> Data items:
..........
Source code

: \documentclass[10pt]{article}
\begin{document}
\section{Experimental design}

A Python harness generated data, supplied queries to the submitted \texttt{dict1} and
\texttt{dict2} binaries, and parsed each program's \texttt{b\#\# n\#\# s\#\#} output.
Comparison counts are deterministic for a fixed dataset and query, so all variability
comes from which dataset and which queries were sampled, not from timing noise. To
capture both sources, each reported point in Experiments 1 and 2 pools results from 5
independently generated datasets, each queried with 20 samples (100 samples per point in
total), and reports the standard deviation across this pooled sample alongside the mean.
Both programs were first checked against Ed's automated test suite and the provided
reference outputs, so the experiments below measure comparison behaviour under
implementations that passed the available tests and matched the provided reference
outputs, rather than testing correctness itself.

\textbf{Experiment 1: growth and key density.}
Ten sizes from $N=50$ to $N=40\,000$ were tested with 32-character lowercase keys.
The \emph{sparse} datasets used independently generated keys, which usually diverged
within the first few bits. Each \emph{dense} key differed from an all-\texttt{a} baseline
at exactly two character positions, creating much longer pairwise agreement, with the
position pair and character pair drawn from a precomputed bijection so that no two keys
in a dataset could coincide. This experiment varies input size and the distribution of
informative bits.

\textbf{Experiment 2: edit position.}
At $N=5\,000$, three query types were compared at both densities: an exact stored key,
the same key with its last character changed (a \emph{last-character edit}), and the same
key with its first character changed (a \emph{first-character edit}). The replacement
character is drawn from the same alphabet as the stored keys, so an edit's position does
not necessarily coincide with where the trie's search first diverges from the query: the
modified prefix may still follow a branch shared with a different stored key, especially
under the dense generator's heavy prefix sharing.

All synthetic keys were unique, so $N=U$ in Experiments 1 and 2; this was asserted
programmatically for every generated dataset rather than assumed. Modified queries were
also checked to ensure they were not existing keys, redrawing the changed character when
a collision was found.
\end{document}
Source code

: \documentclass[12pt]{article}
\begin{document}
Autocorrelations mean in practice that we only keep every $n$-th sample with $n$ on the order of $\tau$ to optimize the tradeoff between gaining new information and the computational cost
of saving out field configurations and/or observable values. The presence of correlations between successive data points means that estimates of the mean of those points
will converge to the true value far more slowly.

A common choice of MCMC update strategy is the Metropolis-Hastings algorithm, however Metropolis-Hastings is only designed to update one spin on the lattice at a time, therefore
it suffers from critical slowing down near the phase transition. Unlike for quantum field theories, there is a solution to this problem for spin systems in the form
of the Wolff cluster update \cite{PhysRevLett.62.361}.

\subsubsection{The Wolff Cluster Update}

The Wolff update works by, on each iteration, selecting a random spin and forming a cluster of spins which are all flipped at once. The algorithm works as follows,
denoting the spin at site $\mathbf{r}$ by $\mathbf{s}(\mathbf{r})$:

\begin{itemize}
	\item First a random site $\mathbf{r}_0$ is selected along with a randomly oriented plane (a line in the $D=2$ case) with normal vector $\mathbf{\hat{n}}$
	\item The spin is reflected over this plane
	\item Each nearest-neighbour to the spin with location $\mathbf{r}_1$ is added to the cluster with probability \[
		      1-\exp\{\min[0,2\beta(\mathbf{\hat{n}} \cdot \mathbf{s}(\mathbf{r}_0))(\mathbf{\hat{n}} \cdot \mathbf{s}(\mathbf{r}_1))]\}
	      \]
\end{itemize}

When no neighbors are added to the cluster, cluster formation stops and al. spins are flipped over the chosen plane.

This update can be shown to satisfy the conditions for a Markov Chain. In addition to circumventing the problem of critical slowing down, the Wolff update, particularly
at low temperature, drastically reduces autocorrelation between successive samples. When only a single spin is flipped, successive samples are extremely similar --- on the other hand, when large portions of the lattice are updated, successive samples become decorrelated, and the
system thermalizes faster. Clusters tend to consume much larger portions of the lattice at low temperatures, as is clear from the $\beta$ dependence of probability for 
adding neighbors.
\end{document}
..........
> Your goal: Where a line in the records above includes the string "problem", show it.

> Exercise solution:
it suffers from critical slowing down near the phase transition. Unlike for quantum field theories, there is a solution to this problem for spin systems in the form
This update can be shown to satisfy the conditions for a Markov Chain. In addition to circumventing the problem of critical slowing down, the Wolff update, particularly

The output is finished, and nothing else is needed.